We have developed novel murine models of NHL that demonstrate the cooperation between BCR-derived signals and MYC overexpression during B-cell lymphomagenesis. We introduced a transgenic BCR onto the Eμ-MYC background to generate Eμ-MYC/BCRHEL transgenic mice. These mice develop tumors composed of mature, naive B cells, resembling a subset of CD5− B-cell chronic lymphocytic leukemia (B-CLL) malignancies in humans.9 The further introduction of a transgene encoding for the cognate antigen, soluble hen egg lysosyme (sHEL), onto the Eμ-MYC/BCRHEL background results in more aggressive tumors composed of activated mature post–germinal center (GC)–like B cells. Tumors in Eμ-MYC/BCRHEL/sHEL mice strongly resemble BL by several criteria.6 Pharmacologic and genetic disruption of BCR signaling indicates that both Eμ-MYC/BCRHEL and in Eμ-MYC/BCRHEL/sHEL tumors require BCR expression for their maintenance, although the nature of the BCR signal is different and is responsible for the different tumor phenotypes.6 Our results suggest that Eμ-MYC/BCRHEL tumor B cells rely on a BCR signal analogous to a constitutive BCR survival signal,10,11 whereas Eμ-MYC/BCRHEL/sHELs depend on a chronic cognate antigen–driven signal.9
The BCR is composed of a variant extracellular antigen–interacting subunit (IgM) coupled to 2 invariant cytoplasmic signaling subunits, Igα and Igβ. These subunits become phosphorylated on immunoreceptor tyrosine-based activation motifs (ITAMs) by Src family kinases after antigen-dependent aggregation of the BCR. Spleen tyrosine kinase (Syk) is a nonreceptor kinase that is recruited to dually phosphorylated ITAMs on Igα and Igβ after BCR aggregation. Once recruited to the BCR complex, Syk is activated and can phosphorylate several targets, including BLNK and PLCγ2, to propagate BCR signaling via a robust calcium response.12 Syk-deficient mice have a near complete developmental block at pre-pro–B-cell stage.13 Other work demonstrates that Syk is necessary for the maintenance of mature naive B cells.14 These data suggest that Syk is necessary to transduce constitutive BCR signals10,11 in addition to cognate antigen–driven signals.
A variety of evidence indicates that Syk is an attractive therapeutic target to treat NHL. We have previously found that surface BCR expression is required for the maintenance of mouse NHL-like tumors.6 Although phosphorylation of Igα and Igβ by Lyn, Fyn, or other Src family kinases is generally regarded as the first biochemical step in BCR signaling, targeting this family of kinases with pharmacologic inhibitors is problematic due to their ubiquitous expression, diverse activities, and redundant nature. Syk, on the other hand, is expressed predominantly in hematopoietic cells, and only has one relative, Zap-70, not commonly expressed in most B-cell NHLs.15 We have also observed that these murine tumor cells rely heavily upon calcium-dependent signaling for their survival, which is directly regulated upstream by Syk. This BCR-activated calcium signaling pathway is required for the maintenance of murine and human BL cells.6
In the present study, we used genetic and pharmacologic approaches to define the role of Syk in the maintenance of NHL. Using murine models of NHL, we found that genetic disruption of Syk expression in B-cell lymphoma cells by RNA interference resulted in a disadvantage in an in vitro competition assay as a result of increased apoptosis without obvious effects on proliferation. Furthermore, mouse B-cell tumor cells in which Syk expression was disrupted failed to implant upon adoptive transfer in vivo.

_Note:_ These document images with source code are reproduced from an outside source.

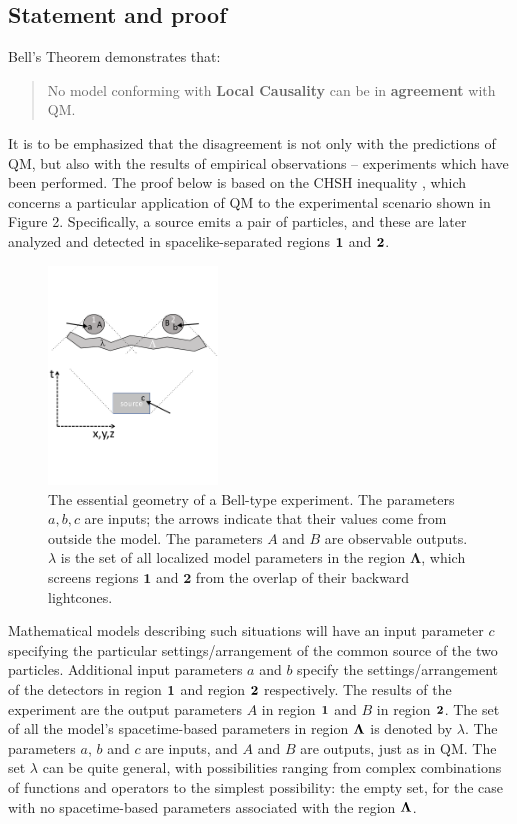 \documentclass[rmp, aps, preprint, longbibliography]{revtex4-1}
\begin{document}
\subsection{Statement and proof}
\label{sec:theorem}

Bell's Theorem demonstrates that:
\begin{quote} 
No model conforming with {\bf Local Causality} can be in {\bf agreement} with QM.
\end{quote}
It is to be emphasized that the disagreement is not only with the predictions of QM, but also with the results of empirical observations -- experiments which have been performed.  The proof below is based on the CHSH inequality \cite{clauser1969}, which concerns a particular application of QM to the experimental scenario shown in Figure 2.  Specifically, a source emits a pair of particles, and these are later analyzed and detected in spacelike-separated regions $\bf{1}$ and $\bf{2}$.

\begin{figure}[t]%
\centerline{\includegraphics[width=0.4\textwidth]{Figure2.pdf}}
\label{Figure:Fig2}
\caption{The essential geometry of a Bell-type experiment.  The parameters $a,b,c$ are inputs; the arrows indicate that their values come from outside the model.  The parameters $A$ and $B$ are observable outputs. $\lambda$ is the set of all localized model parameters in the region $\bm{\Lambda}$, which screens regions $\bm{1}$ and $\bm{2}$ from the overlap of their backward lightcones.}
\end{figure}

Mathematical models describing such situations will have an input parameter $c$ specifying the particular settings/arrangement of the common source of the two particles.  Additional input parameters $a$ and $b$ specify the settings/arrangement of the detectors in region $\bf{1}$ and region $\bf{2}$ respectively.  The results of the experiment are the output parameters $A$ in region $\bf{1}$ and $B$ in region $\bf{2}$.  The set of all the model's spacetime-based parameters in region $\bf{\Lambda}$ is denoted by $\lambda$.  The parameters $a$, $b$ and $c$ are inputs, and $A$ and $B$ are outputs, just as in QM\@.  The set $\lambda$ can be quite general, with possibilities ranging from complex combinations of functions and operators to the simplest possibility: the empty set, for the case with no spacetime-based parameters associated with the region $\bf{\Lambda}$.
\end{document}
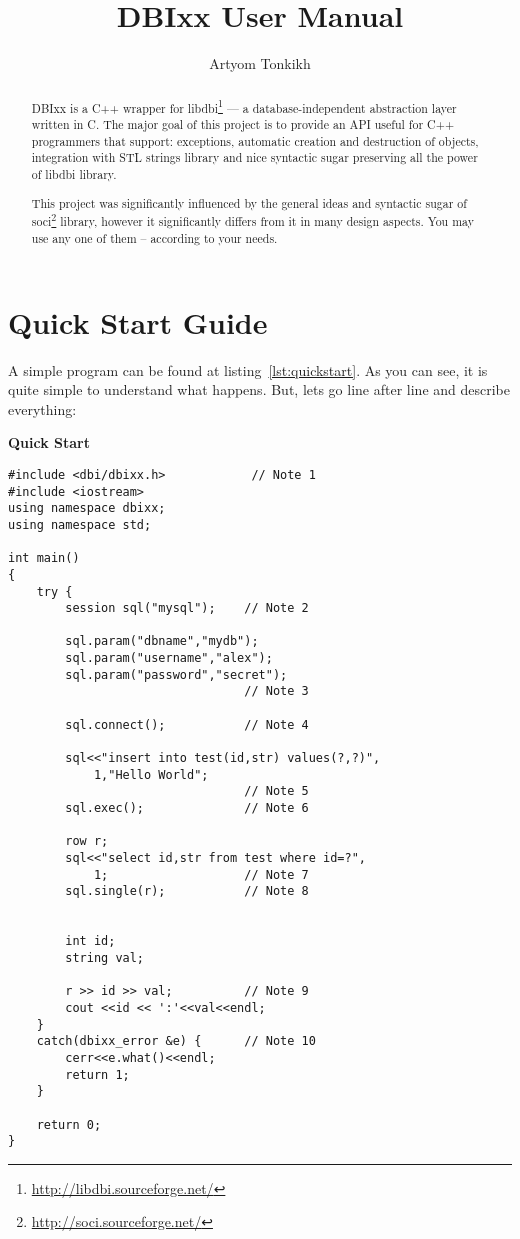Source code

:\documentclass[11pt]{article}
\title{DBIxx User Manual}
\author{Artyom Tonkikh}
\renewcommand{\caption}[1]{\textbf{#1}}
\begin{document}
\maketitle
\tableofcontents

\begin{abstract}
DBIxx is a C++ wrapper for libdbi\footnote{\url{http://libdbi.sourceforge.net/}} --- a database-independent abstraction layer written in C. The major goal of this project is to provide an API useful for C++ programmers that support: exceptions, automatic creation and destruction of objects, integration with STL strings library and nice syntactic sugar preserving all the power of libdbi library.

This project was significantly influenced by the general ideas and syntactic sugar of soci\footnote{\url{http://soci.sourceforge.net/}} library, however it significantly differs from it in many design aspects. You may use any one of them -- according to your needs.
\end{abstract}
\section{Quick Start Guide}

A simple program can be found at listing~\ref{lst:quickstart}. As you can see, it is quite simple to understand what happens. But, lets go line after line and describe everything:

\begin{program}
\caption{Quick Start\label{lst:quickstart}}
\begin{verbatim}
#include <dbi/dbixx.h>            // Note 1
#include <iostream>              
using namespace dbixx;
using namespace std;

int main()
{
    try {
        session sql("mysql");    // Note 2

        sql.param("dbname","mydb");
        sql.param("username","alex");
        sql.param("password","secret");
                                 // Note 3

        sql.connect();           // Note 4
    
        sql<<"insert into test(id,str) values(?,?)",
            1,"Hello World";
                                 // Note 5
        sql.exec();              // Note 6

        row r;
        sql<<"select id,str from test where id=?",
            1;                   // Note 7
        sql.single(r);           // Note 8


        int id;
        string val;

        r >> id >> val;          // Note 9
        cout <<id << ':'<<val<<endl;
    }
    catch(dbixx_error &e) {      // Note 10
        cerr<<e.what()<<endl;
        return 1;
    }

    return 0;
}
\end{verbatim}
\end{program}
\end{document}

We also tested the efficacy of a novel Syk inhibitor in the murine system. Pharmacologic inhibition of Syk activity in vitro also induced apoptosis of murine B-cell lymphoma cells, and treatment of mice bearing NHL-like B-cell lymphomas resulted in regression of the tumors. Finally, we determined that Syk expression and function are necessary for the survival of human NHL cell lines. These results validate Syk as a therapeutic target in vivo, using both genetic and pharmacologic approaches. The human cell line data further support our results in the mouse models and are in accord with a published report using DLBCL cell lines.16 Our results indicate that inhibition of BCR signaling by targeting Syk is a viable therapeutic strategy to treat NHL.
Methods
Transgenic mice and cell lines
Eμ-MYC mice were previously described.5 Eμ-MYC/BCRHEL and Eμ-MYC/BCRHEL/sHEL, and their derivative murine B-cell lymphoma cells, DBL-114, DBL-120, TBL-1, TBL-5, and TBL-90, were previously described.6 BL cell lines, RAJI, BJAB, and DAUDI were obtained from Dr John Cambier (National Jewish Medical Research Center [NJMRC], Denver, CO). DLBCL cell lines OCI-LY1, OCI-LY3, and Val were kindly provided by Dr Hilda Ye (Albert Einstein College of Medicine, New York, NY). DLBCL cell lines SudHL-4 and SudHL-6, and MCL cell lines GRANTA and NCEB were a gift of Drs Craig T. Jordan and Randall M. Rossi (University of Rochester, Rochester, NY). All cells were maintained in C10 media,6 except DAUDI, OCI-LY1, OCI-LY3, and Val cells, which were maintained in Iscove modified Dulbecco medium (IMDM) supplemented with 10% fetal bovine serum (FBS) and 100 U/mL penicillin/streptomycin. Approval for the use of deidentified human lymphoid cells was obtained from the NJMRC Institutional Review Board for these studies. All experiments with mice also received approval from the NJMRC Institutional Review Board.
Western blot analysis
Cells were lysed with 1% Triton X-100 as previously described.17 Protein concentration of the postnuclear supernatants (PNSs) was determined as previously described.17 PNSs were analyzed by SDS-PAGE as previously described.15 Anti-Syk rabbit serum was kindly provided by Dr John Cambier. Anti-phospho (Y525/Y526) Syk rabbit serum from Cell Signaling Technologies (Danvers, MA) and anti–β-actin mouse antibody (8226) was obtained from Abcam (Cambridge, MA). Secondary horseradish peroxidase (HRP)–linked anti–rabbit and anti–mouse were purchased from Cell Signaling Technologies. Blots were stripped by incubation with 0.2 M NaOH for 5 minutes, quenched with Tris-buffered saline Tween-20 (TBST; 50 mM Tris, pH 7.6, 150 mM NaCl2 and 0.1% [vol/vol] Tween-20), and then reblocked. Blots were developed on Kodak BioMax Light film (Kodak, Rochester, NY) using a X-OMAT 2000 developer (Kodak).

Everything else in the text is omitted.